#### Assignment:
Return only the stretch of the material below that begins with the line containing "Couchbase Sync Gateway" and ends with the line containing "## What can it do?", exactly; both of those lines belong to it.

#### Data supplied:
-- Opening Marker --
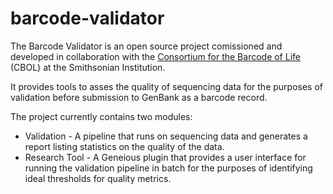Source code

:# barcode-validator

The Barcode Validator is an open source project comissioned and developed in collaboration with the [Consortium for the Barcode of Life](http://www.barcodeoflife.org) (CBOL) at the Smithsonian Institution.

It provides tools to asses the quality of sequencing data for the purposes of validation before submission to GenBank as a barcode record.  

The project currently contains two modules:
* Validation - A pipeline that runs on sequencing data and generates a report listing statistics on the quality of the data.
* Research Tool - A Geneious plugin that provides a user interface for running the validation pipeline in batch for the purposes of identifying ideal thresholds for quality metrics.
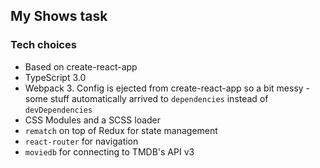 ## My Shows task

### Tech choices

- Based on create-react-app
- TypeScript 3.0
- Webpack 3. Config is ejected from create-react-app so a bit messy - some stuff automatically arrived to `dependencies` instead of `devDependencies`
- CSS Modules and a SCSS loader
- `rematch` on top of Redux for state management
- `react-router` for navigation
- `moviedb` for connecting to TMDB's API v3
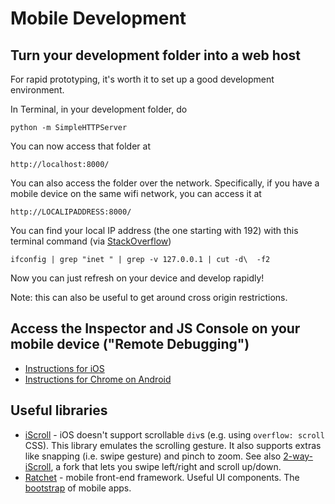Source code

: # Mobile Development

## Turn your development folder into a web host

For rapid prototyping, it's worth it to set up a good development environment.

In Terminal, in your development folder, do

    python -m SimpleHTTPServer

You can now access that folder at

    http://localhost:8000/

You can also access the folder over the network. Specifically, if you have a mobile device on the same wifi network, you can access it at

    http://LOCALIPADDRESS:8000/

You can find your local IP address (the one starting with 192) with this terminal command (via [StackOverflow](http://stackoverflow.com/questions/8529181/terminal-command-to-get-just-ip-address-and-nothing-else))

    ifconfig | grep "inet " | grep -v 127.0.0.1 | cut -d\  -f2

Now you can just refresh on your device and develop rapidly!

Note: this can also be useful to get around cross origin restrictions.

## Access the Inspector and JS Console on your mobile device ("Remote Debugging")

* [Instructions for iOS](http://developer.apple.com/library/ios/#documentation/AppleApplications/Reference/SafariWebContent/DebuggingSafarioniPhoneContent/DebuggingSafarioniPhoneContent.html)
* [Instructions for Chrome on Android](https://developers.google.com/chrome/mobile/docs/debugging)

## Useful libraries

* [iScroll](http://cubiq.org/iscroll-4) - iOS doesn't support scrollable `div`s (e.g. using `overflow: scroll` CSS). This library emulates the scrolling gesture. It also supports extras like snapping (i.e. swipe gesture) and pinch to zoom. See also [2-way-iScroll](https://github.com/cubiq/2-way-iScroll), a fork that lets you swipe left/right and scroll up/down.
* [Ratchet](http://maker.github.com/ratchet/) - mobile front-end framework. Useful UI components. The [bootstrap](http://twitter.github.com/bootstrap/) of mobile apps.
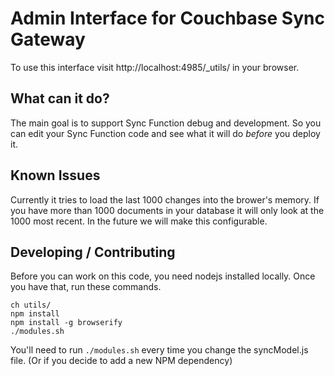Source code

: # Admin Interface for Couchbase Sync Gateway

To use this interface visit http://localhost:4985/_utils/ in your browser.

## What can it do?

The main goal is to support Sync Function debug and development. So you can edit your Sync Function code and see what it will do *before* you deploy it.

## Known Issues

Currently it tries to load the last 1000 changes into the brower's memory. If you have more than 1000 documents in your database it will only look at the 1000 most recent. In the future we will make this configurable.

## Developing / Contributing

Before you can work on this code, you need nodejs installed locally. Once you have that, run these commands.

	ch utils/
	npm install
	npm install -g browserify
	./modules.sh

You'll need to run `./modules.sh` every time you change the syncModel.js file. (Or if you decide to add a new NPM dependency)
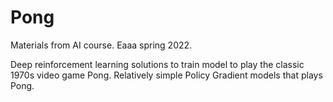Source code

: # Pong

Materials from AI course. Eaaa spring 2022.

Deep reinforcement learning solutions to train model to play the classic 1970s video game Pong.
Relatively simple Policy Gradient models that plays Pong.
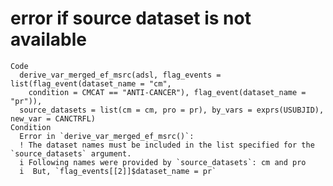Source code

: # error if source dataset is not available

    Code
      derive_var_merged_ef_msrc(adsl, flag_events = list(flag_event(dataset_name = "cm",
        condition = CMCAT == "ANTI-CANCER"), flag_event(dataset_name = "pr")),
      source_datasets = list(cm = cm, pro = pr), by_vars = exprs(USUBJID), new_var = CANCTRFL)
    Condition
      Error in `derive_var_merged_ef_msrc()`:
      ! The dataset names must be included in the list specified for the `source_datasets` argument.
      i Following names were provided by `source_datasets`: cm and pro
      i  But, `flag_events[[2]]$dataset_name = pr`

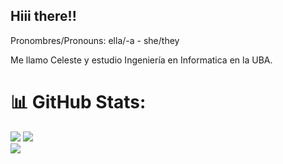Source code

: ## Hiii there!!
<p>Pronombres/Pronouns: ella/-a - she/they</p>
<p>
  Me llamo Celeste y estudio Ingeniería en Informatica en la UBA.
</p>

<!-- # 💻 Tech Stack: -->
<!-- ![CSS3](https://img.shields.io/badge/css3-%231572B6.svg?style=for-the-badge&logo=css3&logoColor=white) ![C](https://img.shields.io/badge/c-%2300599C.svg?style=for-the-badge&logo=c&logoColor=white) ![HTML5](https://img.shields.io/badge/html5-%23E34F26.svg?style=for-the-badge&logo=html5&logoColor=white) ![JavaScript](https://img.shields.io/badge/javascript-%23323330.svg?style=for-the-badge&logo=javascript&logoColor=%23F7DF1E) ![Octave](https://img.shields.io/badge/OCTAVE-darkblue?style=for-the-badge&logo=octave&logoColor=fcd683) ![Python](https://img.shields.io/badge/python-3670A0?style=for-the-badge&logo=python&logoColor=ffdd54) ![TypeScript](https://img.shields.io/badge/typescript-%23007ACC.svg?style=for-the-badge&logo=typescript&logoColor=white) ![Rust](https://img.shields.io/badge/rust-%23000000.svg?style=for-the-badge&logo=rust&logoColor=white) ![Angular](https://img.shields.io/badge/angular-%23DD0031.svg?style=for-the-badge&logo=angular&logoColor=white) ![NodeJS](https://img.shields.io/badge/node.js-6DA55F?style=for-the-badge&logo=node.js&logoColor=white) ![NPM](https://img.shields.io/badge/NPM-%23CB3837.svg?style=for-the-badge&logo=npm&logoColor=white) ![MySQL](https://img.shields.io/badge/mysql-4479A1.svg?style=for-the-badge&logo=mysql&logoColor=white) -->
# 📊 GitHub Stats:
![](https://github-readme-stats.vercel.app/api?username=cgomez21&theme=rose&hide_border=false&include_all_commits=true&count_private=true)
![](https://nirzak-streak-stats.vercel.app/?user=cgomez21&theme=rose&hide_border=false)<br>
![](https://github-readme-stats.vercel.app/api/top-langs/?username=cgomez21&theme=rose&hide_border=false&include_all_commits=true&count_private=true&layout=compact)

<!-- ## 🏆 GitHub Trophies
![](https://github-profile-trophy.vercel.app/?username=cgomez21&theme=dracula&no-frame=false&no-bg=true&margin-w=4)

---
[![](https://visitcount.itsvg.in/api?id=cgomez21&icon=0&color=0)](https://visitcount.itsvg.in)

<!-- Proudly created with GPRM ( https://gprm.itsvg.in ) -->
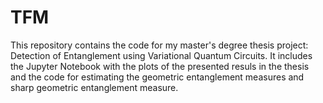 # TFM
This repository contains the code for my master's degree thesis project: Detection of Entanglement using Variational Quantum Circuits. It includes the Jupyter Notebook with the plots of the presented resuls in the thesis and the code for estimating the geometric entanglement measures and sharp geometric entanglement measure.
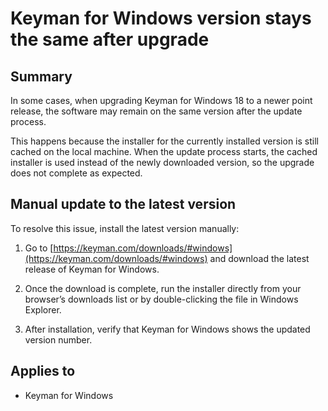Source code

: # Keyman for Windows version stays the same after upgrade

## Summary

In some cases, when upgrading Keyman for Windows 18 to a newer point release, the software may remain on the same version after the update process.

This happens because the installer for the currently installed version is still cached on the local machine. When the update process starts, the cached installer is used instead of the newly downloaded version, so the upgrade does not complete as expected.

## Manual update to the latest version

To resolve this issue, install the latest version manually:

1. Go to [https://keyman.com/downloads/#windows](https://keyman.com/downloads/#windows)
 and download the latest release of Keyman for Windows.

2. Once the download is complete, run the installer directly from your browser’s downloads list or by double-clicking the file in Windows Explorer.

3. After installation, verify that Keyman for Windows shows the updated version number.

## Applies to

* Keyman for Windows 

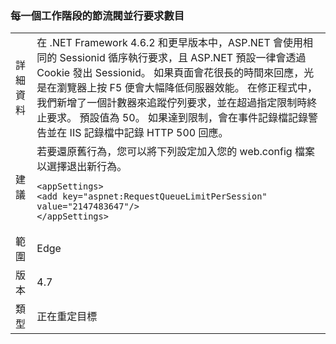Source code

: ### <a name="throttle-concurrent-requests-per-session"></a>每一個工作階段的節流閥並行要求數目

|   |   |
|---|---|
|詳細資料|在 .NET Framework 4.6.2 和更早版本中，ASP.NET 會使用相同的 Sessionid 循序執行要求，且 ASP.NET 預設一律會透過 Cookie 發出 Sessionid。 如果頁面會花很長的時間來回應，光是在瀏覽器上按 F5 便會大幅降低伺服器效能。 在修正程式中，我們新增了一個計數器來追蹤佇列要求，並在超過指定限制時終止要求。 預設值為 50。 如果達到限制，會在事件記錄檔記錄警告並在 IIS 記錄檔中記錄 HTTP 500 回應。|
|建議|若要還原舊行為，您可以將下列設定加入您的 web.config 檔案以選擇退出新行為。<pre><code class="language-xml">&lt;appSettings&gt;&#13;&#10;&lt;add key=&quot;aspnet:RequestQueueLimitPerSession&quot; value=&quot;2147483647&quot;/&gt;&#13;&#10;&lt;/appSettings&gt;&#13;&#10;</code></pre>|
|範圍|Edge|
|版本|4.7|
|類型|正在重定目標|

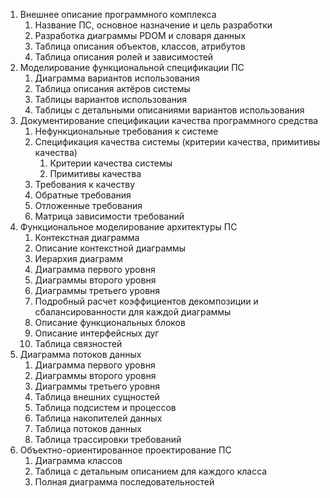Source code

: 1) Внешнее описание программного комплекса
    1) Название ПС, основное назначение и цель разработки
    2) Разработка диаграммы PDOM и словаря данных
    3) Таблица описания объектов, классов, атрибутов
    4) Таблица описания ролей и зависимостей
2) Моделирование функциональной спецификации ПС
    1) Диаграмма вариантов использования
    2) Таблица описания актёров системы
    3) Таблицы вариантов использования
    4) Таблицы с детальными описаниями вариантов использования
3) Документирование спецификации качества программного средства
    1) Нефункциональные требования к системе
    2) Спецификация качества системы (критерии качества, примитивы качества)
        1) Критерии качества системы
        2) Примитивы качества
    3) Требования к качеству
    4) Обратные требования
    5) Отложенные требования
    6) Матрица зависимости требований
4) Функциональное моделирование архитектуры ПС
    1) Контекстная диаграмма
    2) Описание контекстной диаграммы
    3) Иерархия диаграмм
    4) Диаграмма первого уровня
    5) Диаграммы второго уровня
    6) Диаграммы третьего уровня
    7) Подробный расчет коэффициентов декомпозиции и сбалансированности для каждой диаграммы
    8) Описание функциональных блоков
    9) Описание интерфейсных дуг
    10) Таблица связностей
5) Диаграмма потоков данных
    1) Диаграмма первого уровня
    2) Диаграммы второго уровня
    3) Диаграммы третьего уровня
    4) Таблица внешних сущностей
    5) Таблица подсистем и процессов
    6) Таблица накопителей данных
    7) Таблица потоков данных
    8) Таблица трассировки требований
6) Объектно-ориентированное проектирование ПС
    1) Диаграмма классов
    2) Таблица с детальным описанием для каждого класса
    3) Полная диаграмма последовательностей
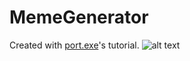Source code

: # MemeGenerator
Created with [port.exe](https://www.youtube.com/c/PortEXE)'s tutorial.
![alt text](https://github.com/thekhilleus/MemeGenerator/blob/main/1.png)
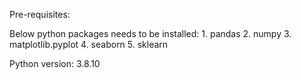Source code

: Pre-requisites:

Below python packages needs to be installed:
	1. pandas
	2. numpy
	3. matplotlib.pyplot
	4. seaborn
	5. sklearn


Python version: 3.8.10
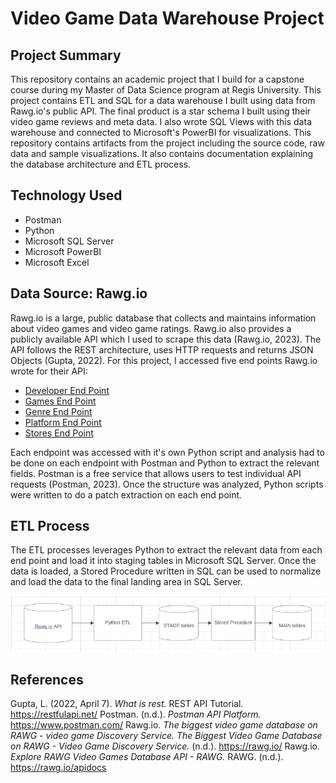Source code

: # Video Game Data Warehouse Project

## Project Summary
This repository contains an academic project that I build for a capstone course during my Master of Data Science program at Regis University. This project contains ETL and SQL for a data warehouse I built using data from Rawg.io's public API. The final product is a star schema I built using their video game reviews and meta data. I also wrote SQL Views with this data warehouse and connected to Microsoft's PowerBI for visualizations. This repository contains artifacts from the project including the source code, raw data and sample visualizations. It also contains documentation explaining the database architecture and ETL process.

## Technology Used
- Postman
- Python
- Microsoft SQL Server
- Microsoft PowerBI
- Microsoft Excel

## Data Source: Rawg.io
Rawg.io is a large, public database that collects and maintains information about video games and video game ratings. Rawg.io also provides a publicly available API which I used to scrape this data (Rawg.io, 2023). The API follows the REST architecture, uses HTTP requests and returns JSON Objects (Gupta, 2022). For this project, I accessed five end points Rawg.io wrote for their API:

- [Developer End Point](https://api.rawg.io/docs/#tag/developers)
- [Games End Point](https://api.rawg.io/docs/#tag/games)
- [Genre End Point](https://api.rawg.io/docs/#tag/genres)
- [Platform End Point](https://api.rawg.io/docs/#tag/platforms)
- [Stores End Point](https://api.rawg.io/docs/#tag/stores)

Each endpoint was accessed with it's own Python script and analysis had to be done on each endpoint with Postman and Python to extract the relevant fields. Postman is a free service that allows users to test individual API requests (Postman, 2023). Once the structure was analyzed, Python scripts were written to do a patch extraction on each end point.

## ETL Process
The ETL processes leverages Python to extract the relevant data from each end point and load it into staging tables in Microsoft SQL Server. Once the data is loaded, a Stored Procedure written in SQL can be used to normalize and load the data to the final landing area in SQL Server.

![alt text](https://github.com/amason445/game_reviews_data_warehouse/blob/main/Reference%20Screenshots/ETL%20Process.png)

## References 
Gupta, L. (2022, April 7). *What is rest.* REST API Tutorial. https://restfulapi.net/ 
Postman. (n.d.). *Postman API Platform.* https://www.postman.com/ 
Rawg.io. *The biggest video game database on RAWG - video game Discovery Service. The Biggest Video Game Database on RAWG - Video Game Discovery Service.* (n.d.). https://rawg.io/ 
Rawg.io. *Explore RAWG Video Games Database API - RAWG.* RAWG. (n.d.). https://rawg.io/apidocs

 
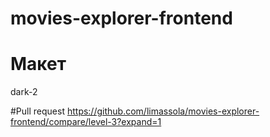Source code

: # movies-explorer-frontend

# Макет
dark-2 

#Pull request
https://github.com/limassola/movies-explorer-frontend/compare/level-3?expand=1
-- Closing Marker --
#### Completed task:
: # Admin Interface for Couchbase Sync Gateway

To use this interface visit http://localhost:4985/_utils/ in your browser.

## What can it do?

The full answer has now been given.